Task objective:
Copy every line that holds the string "projects" from the data below.

"""

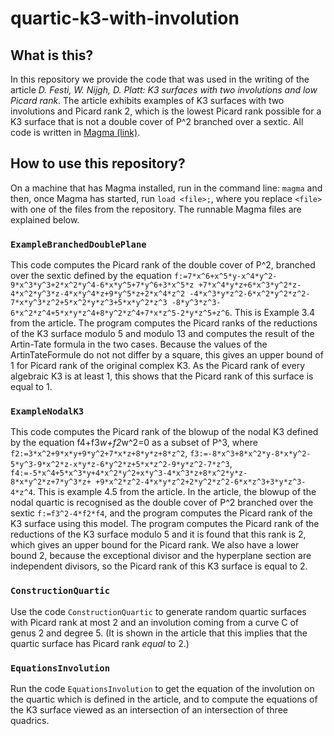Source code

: # quartic-k3-with-involution
## What is this?
In this repository we provide the code that was used in the writing of the article *D. Festi, W. Nijgh, D. Platt: K3 surfaces with two involutions and low Picard rank*.
The article exhibits examples of K3 surfaces with two involutions and Picard rank 2, which is the lowest Picard rank possible for a K3 surface that is not a double cover of P^2 branched over a sextic.
All code is written in [Magma (link)](magma.maths.usyd.edu.au).

## How to use this repository?

On a machine that has Magma installed, run in the command line: `magma` and then, once Magma has started, run `load <file>;`, where you replace `<file>` with one of the files from the repository. The runnable Magma files are explained below.

### `ExampleBranchedDoublePlane`

This code computes the Picard rank of the double cover of P^2, branched over the sextic defined by the equation `f:=7*x^6+x^5*y-x^4*y^2-9*x^3*y^3+2*x^2*y^4-6*x*y^5+7*y^6+3*x^5*z
    +7*x^4*y*z+6*x^3*y^2*z-4*x^2*y^3*z-4*x*y^4*z+9*y^5*z+2*x^4*z^2
    -4*x^3*y*z^2-6*x^2*y^2*z^2-7*x*y^3*z^2+5*x^2*y*z^3+5*x*y^2*z^3
    -8*y^3*z^3-6*x^2*z^4+5*x*y*z^4+8*y^2*z^4+7*x*z^5-2*y*z^5+z^6`.
This is Example 3.4 from the article.
The program computes the Picard ranks of the reductions of the K3 surface modulo 5 and modulo 13 and computes the result of the Artin-Tate formula in the two cases.
Because the values of the ArtinTateFormule do not not differ by a square, this gives an upper bound of 1 for Picard rank of the original complex K3.
As the Picard rank of every algebraic K3 is at least 1, this shows that the Picard rank of this surface is equal to 1.

### `ExampleNodalK3`

This code computes the Picard rank of the blowup of the nodal K3 defined by the equation f4+f3*w+f2*w^2=0 as a subset of P^3, where 
`f2:=3*x^2+9*x*y+9*y^2+7*x*z+8*y*z+8*z^2`,
`f3:=-8*x^3+8*x^2*y-8*x*y^2-5*y^3-9*x^2*z-x*y*z-6*y^2*z+5*x*z^2-9*y*z^2-7*z^3`,
`f4:=-5*x^4+5*x^3*y+4*x^2*y^2+x*y^3-4*x^3*z+8*x^2*y*z-8*x*y^2*z+7*y^3*z+
    +9*x^2*z^2-4*x*y*z^2+2*y^2*z^2-6*x*z^3+3*y*z^3-4*z^4`.
This is example 4.5 from the article.
In the article, the blowup of the nodal quartic is recognised as the double cover of P^2 branched over the sextic `f:=f3^2-4*f2*f4`, and the program computes the Picard rank of the K3 surface using this model.
The program computes the Picard rank of the reductions of the K3 surface modulo 5 and it is found that this rank is 2, which gives an upper bound for the Picard rank.
We also have a lower bound 2, because the exceptional divisor and the hyperplane section are independent divisors, so the Picard rank of this K3 surface is equal to 2.

### `ConstructionQuartic`

Use the code `ConstructionQuartic` to generate random quartic surfaces with Picard rank at most 2 and an involution coming from a curve C of genus 2 and degree 5.
(It is shown in the article that this implies that the quartic surface has Picard rank *equal* to 2.)

### `EquationsInvolution`

Run the code `EquationsInvolution` to get the equation of the involution on the quartic which is defined in the article, and to compute the equations of the K3 surface viewed as an intersection of an intersection of three quadrics.

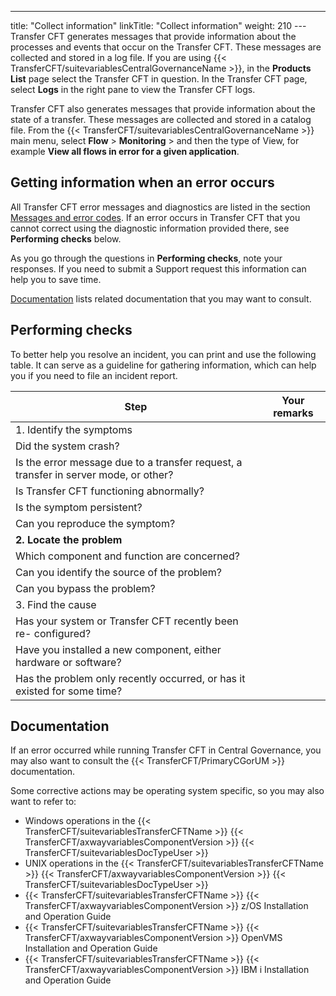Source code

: ---
title: "Collect information"
linkTitle: "Collect information"
weight: 210
--- Transfer CFT generates messages that provide information about the processes
and events that occur on the Transfer CFT. These messages are collected and
stored in a log file. If you are using {{< TransferCFT/suitevariablesCentralGovernanceName  >}}, in the **Products List** page select the Transfer CFT in question. In the Transfer CFT page, select **Logs** in the right pane to view the Transfer CFT logs.

Transfer CFT also generates messages that provide information about
the state of a transfer. These messages are collected and stored in a
catalog file. From the {{< TransferCFT/suitevariablesCentralGovernanceName  >}} main menu, select **Flow** &gt; **Monitoring** &gt; and then the type of View, for example **View all flows in error for a given application**.

<span id="How_to_get_information_when_an_error_occurs"></span>

## Getting information when an error occurs

All Transfer CFT error messages and diagnostics are listed in the section
[Messages
and error codes](../messages_and_error_codes_start_here). If an error occurs in Transfer CFT that you cannot
correct using the diagnostic information provided there, see
**Performing checks** below.

As you go through the questions in **Performing checks**, note your responses. If you need to submit
a Support request this information can help you to save time.

[Documentation](#Finding_OS_specific_relevant_information) lists related documentation that you may want to consult.

## Performing checks

To better help you resolve an incident, you can print and use
the following table. It can serve as a guideline for gathering information, which can help you if you need to file an incident report.

| Step  | Your remarks  |
| --- | --- |
| 1. Identify the symptoms  |   |
| Did the system crash? |   |
| Is the error message due to a transfer request, a transfer in server mode, or other? |   |
| Is Transfer CFT functioning abnormally? |   |
| Is the symptom persistent? |   |
| Can you reproduce the symptom? |   |
| ****2. Locate the problem**** |   |
| Which component and function are concerned? |   |
| Can you identify the source of the problem? |   |
| Can you bypass the problem? |   |
| 3. Find the cause |   |
| Has your system or Transfer CFT recently been re- configured? |   |
| Have you installed a new component, either hardware or software? |   |
| Has the problem only recently occurred, or has it existed for some time? |   |

<span id="Finding_OS_specific_relevant_information"></span>

## Documentation

If an error occurred while running Transfer CFT in Central Governance, you may also want to consult the {{< TransferCFT/PrimaryCGorUM  >}} documentation.

Some corrective actions may be operating system specific, so you may also want to refer to:

- Windows
    operations in the {{< TransferCFT/suitevariablesTransferCFTName >}} {{< TransferCFT/axwayvariablesComponentVersion >}} {{< TransferCFT/suitevariablesDocTypeUser >}}
- UNIX
    operations in the {{< TransferCFT/suitevariablesTransferCFTName >}} {{< TransferCFT/axwayvariablesComponentVersion >}} {{< TransferCFT/suitevariablesDocTypeUser >}}
- {{< TransferCFT/suitevariablesTransferCFTName >}} {{< TransferCFT/axwayvariablesComponentVersion >}} z/OS Installation and Operation Guide
- {{< TransferCFT/suitevariablesTransferCFTName >}} {{< TransferCFT/axwayvariablesComponentVersion >}} OpenVMS Installation and Operation Guide
- {{< TransferCFT/suitevariablesTransferCFTName >}} {{< TransferCFT/axwayvariablesComponentVersion >}} IBM i Installation and Operation Guide
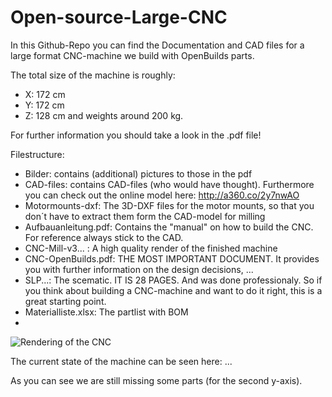 # Open-source-Large-CNC
In this Github-Repo you can find the Documentation and CAD files for a large format CNC-machine we build with OpenBuilds parts.

The total size of the machine is roughly:
-	X: 172 cm
-	Y: 172 cm
-	Z: 128 cm
and weights around 200 kg.

For further information you should take a look in the .pdf file! 

Filestructure:

- Bilder: contains (additional) pictures to those in the pdf
- CAD-files: contains CAD-files (who would have thought). Furthermore you can check out the online model here: http://a360.co/2y7nwAO 
- Motormounts-dxf: The 3D-DXF files for the motor mounts, so that you don´t have to extract them form the CAD-model for milling
- Aufbauanleitung.pdf: Contains the "manual" on how to build the CNC. For reference always stick to the CAD.
- CNC-Mill-v3... : A high quality render of the finished machine
- CNC-OpenBuilds.pdf: THE MOST IMPORTANT DOCUMENT. It provides you with further information on the design decisions, ...
- SLP...: The scematic. IT IS 28 PAGES. And was done professionaly. So if you think about building a CNC-machine and want to do it right, this is a great starting point.
- Materialliste.xlsx: The partlist with BOM
- 



![Rendering of the CNC](https://raw.githubusercontent.com/Sebastian-Schuetz/Open-source-Large-CNC/master/CNC-Mill-v3_2019-Mar-18_07-30-56PM-000_CustomizedView6740137762_png_alpha.png?token=AugobLafXsgdbW5R6IiXrhIDvUx-e74Tks5cmkPdwA%3D%3D)

The current state of the machine can be seen here:
...

As you can see we are still missing some parts (for the second y-axis).

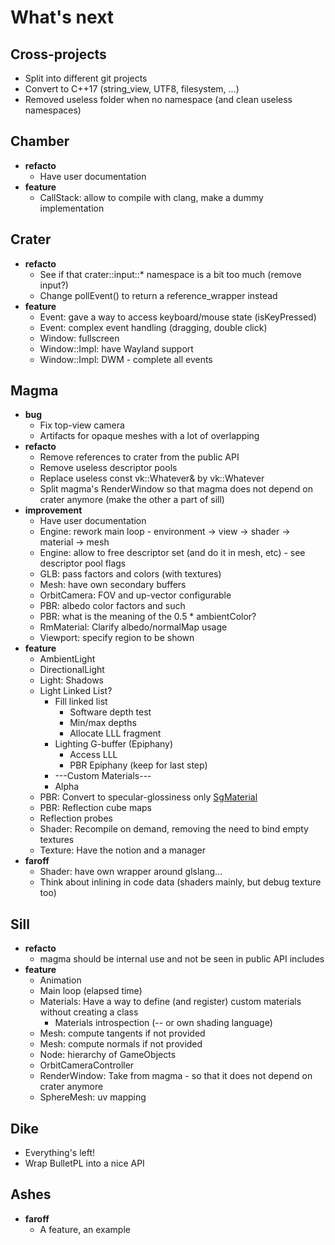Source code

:# What's next

## Cross-projects

- Split into different git projects
- Convert to C++17 (string_view, UTF8, filesystem, ...)
- Removed useless folder when no namespace (and clean useless namespaces)

## Chamber

- **refacto**
    - Have user documentation
- **feature**
    - CallStack: allow to compile with clang, make a dummy implementation

## Crater

- **refacto**
    - See if that crater::input::* namespace is a bit too much (remove input?)
    - Change pollEvent() to return a reference_wrapper instead 
- **feature**
    - Event: gave a way to access keyboard/mouse state (isKeyPressed)
    - Event: complex event handling (dragging, double click)
    - Window: fullscreen
    - Window::Impl: have Wayland support
    - Window::Impl: DWM - complete all events

## Magma

- **bug**
    - Fix top-view camera
    - Artifacts for opaque meshes with a lot of overlapping
- **refacto**
    - Remove references to crater from the public API
    - Remove useless descriptor pools
    - Replace useless const vk::Whatever& by vk::Whatever
    - Split magma's RenderWindow so that magma does not depend on crater anymore (make the other a part of sill)
- **improvement** 
    - Have user documentation
    - Engine: rework main loop - environment -> view -> shader -> material -> mesh
    - Engine: allow to free descriptor set (and do it in mesh, etc) - see descriptor pool flags
    - GLB: pass factors and colors (with textures)
    - Mesh: have own secondary buffers
    - OrbitCamera: FOV and up-vector configurable
    - PBR: albedo color factors and such
    - PBR: what is the meaning of the 0.5 * ambientColor?
    - RmMaterial: Clarify albedo/normalMap usage
    - Viewport: specify region to be shown
- **feature**
    - AmbientLight
    - DirectionalLight
    - Light: Shadows
    - Light Linked List?
        - Fill linked list
            - Software depth test
            - Min/max depths
            - Allocate LLL fragment
        - Lighting G-buffer (Epiphany)
            - Access LLL
            - PBR Epiphany (keep for last step)
        - ---Custom Materials---
        - Alpha
    - PBR: Convert to specular-glossiness only [SgMaterial](https://github.com/KhronosGroup/glTF/tree/master/extensions/Khronos/KHR_materials_pbrSpecularGlossiness)
    - PBR: Reflection cube maps
    - Reflection probes
    - Shader: Recompile on demand, removing the need to bind empty textures
    - Texture: Have the notion and a manager
- **faroff**
    - Shader: have own wrapper around glslang...
    - Think about inlining in code data (shaders mainly, but debug texture too)

## Sill

- **refacto**
    - magma should be internal use and not be seen in public API includes
- **feature**
    - Animation
    - Main loop (elapsed time)
    - Materials: Have a way to define (and register) custom materials without creating a class
        - Materials introspection (-- or own shading language)
    - Mesh: compute tangents if not provided
    - Mesh: compute normals if not provided
    - Node: hierarchy of GameObjects
    - OrbitCameraController
    - RenderWindow: Take from magma - so that it does not depend on crater anymore
    - SphereMesh: uv mapping

## Dike

- Everything's left!
- Wrap BulletPL into a nice API

## Ashes

- **faroff**
    - A feature, an example
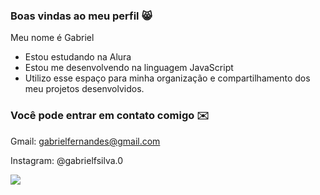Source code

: ### Boas vindas ao meu perfil 😸 

Meu nome é Gabriel 

- Estou estudando na Alura
- Estou me desenvolvendo na linguagem JavaScript
- Utilizo esse espaço para minha organização e compartilhamento dos meu projetos desenvolvidos.

### Você pode entrar em contato comigo ✉️

Gmail: gabrielfernandes@gmail.com

Instagram: @gabrielfsilva.0

![](https://media1.tenor.com/m/1mwdqr51emcAAAAC/test-typing.gif)
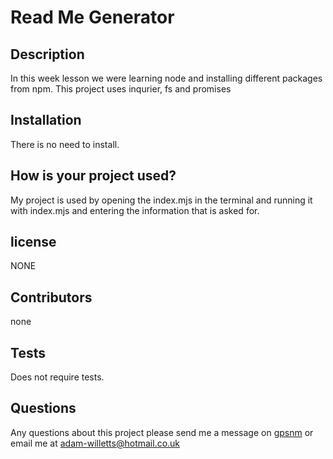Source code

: 
  # Read Me Generator
## Description
In this week lesson we were learning node and installing different packages from npm. This project uses inqurier, fs and promises
## Installation
There is no need to install.
## How is your project used?
My project is used by opening the index.mjs in the terminal and running it with index.mjs and entering the information that is asked for.
## license
NONE
## Contributors
none
## Tests
Does not require tests.
## Questions
Any questions about this project please send me a message on <a href="https://github.com/gpsnm">gpsnm</a> or email me at [adam-willetts@hotmail.co.uk](mailto:adam-willetts@hotmail.co.uk)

"""

Exercise solution:
## Cross-projects
- Split into different git projects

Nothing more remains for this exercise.